#### WORK ITEM
Examine each line of the data. Copy the line if it includes the word "footnotesize".

#### SUPPLIED ENTRIES
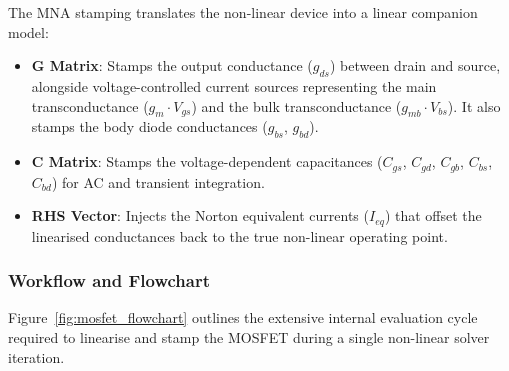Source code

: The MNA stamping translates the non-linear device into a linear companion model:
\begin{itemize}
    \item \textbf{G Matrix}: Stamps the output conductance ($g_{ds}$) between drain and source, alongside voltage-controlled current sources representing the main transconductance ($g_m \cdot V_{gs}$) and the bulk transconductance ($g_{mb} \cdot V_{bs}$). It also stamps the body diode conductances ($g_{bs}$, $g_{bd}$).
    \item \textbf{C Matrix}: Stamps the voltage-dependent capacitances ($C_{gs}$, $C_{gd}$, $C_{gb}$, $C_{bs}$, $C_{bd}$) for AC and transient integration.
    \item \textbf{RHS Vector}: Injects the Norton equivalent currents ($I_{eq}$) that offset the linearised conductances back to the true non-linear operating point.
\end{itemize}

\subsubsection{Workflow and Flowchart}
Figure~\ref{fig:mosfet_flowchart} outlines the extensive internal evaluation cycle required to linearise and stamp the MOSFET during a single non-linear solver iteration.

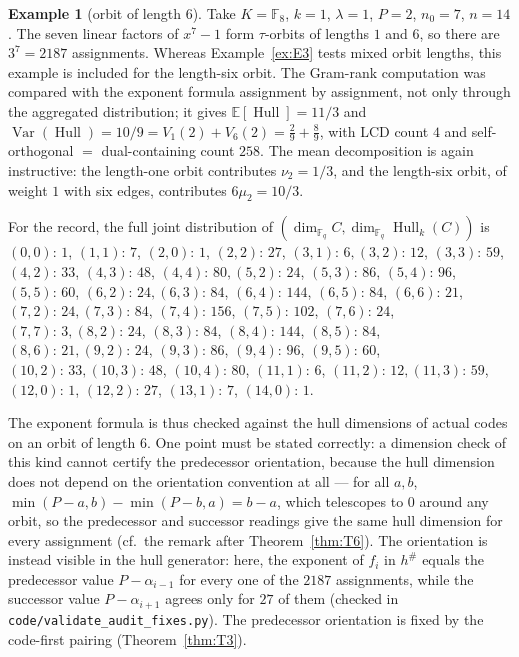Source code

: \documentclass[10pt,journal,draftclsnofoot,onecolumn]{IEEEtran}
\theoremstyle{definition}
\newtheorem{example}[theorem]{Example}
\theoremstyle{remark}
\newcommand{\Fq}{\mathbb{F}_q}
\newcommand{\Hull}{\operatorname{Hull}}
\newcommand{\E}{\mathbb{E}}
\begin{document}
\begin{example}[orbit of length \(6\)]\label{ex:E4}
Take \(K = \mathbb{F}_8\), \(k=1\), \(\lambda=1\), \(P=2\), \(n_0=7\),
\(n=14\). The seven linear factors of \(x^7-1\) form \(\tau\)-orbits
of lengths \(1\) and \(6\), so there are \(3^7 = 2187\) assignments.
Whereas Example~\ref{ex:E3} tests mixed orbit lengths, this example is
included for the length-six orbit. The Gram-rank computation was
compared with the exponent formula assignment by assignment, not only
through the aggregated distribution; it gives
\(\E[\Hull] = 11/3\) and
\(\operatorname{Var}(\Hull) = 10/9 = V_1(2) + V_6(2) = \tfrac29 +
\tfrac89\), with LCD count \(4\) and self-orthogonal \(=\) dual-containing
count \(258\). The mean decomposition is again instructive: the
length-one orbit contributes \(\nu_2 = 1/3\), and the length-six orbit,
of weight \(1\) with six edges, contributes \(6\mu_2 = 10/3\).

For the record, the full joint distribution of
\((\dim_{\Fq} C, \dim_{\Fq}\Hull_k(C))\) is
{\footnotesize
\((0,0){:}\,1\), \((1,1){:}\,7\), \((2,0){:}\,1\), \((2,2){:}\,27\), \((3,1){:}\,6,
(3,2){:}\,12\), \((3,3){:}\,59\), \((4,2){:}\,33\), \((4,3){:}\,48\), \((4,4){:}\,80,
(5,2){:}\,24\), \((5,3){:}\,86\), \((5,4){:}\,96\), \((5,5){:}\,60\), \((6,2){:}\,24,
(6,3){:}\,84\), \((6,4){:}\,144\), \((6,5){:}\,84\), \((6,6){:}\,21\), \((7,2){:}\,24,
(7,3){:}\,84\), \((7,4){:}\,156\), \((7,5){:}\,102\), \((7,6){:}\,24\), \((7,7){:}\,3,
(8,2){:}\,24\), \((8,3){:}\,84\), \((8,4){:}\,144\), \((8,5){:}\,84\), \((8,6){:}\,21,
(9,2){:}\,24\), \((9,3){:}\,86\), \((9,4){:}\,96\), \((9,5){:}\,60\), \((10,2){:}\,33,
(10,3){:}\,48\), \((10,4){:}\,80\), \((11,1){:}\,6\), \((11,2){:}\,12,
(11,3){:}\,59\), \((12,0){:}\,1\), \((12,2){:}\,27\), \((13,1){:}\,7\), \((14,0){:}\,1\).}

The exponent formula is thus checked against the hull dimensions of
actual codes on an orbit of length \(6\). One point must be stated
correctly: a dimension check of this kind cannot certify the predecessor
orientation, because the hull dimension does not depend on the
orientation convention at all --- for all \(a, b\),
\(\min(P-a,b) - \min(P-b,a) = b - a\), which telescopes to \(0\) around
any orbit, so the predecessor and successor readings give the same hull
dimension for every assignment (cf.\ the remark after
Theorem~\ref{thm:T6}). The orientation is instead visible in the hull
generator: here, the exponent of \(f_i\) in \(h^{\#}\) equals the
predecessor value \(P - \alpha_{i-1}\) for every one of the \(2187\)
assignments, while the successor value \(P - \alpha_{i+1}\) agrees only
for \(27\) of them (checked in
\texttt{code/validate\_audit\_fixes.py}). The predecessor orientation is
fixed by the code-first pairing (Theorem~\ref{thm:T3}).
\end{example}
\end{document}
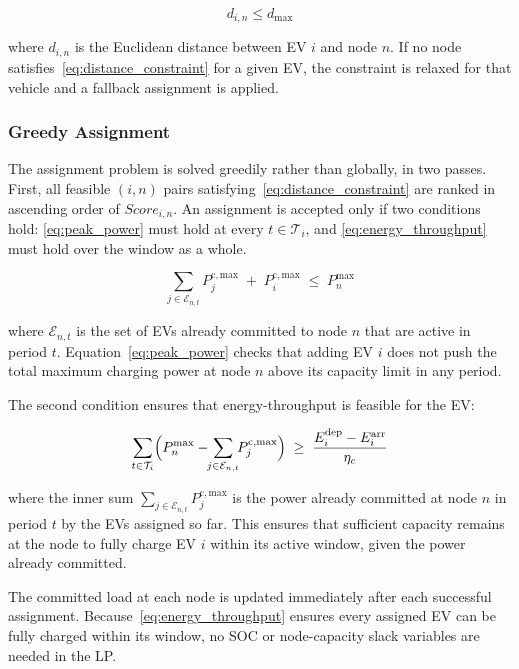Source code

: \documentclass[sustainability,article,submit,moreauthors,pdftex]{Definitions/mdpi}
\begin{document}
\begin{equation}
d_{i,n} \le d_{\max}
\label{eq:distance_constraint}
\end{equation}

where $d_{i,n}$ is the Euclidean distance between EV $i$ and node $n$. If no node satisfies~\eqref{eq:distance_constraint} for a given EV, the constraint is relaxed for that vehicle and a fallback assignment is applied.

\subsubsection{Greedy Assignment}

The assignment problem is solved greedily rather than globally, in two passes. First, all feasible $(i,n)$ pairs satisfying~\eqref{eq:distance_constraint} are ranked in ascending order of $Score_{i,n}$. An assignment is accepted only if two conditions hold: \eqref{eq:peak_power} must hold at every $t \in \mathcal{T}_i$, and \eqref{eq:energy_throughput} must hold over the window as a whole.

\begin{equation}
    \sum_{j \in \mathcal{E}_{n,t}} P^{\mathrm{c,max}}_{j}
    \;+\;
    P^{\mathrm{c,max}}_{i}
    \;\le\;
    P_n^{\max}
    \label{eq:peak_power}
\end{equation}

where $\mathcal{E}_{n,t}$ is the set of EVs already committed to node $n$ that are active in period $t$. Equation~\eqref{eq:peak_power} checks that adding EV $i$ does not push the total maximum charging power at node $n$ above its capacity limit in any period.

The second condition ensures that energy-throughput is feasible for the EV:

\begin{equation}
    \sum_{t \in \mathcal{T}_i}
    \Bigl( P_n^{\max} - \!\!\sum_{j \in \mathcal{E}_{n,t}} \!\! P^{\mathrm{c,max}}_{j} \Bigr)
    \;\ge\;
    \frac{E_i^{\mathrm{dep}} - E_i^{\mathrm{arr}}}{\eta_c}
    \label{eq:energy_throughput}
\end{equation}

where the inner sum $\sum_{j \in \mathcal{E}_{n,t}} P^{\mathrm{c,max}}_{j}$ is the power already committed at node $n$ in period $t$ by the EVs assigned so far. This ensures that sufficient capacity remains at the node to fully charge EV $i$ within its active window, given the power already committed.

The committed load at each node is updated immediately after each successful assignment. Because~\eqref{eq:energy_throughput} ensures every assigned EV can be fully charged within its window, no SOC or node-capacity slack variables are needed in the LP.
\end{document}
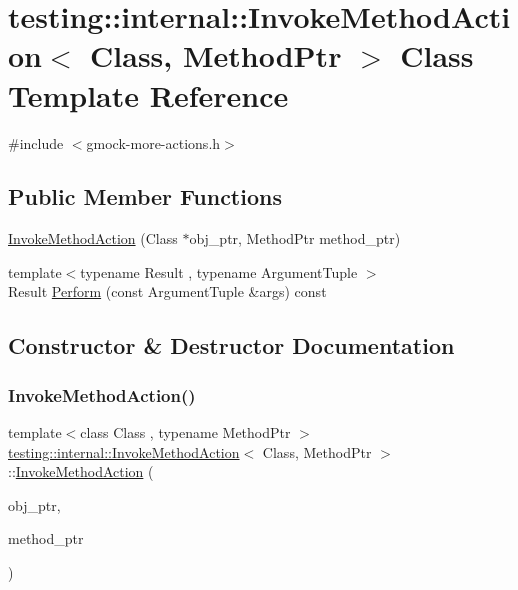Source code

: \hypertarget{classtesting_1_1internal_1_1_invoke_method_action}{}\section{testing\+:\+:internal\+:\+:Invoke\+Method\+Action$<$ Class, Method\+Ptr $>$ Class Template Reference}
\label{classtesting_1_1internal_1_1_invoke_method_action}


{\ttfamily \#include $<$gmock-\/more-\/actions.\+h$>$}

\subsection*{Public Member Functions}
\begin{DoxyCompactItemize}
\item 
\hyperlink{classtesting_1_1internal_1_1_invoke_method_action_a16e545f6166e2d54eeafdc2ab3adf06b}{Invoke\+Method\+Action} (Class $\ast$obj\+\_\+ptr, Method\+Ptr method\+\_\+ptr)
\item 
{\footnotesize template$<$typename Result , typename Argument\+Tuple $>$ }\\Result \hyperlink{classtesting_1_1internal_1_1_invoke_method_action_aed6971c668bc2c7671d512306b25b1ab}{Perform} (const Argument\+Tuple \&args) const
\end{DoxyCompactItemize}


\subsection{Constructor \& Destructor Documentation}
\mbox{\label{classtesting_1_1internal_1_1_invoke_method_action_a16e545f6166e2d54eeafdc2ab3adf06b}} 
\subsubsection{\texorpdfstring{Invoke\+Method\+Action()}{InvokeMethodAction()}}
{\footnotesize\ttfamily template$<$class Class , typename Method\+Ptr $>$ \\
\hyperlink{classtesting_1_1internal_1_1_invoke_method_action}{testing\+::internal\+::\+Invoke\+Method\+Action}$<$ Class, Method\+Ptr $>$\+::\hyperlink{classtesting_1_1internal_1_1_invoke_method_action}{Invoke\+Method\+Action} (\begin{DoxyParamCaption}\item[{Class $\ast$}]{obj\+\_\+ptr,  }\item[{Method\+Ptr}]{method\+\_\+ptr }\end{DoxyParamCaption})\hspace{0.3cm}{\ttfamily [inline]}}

#### SOLVED EXERCISE
{\footnotesize
{\footnotesize template$<$typename Result , typename Argument\+Tuple $>$ }\\Result \hyperlink{classtesting_1_1internal_1_1_invoke_method_action_aed6971c668bc2c7671d512306b25b1ab}{Perform} (const Argument\+Tuple \&args) const
{\footnotesize\ttfamily template$<$class Class , typename Method\+Ptr $>$ \\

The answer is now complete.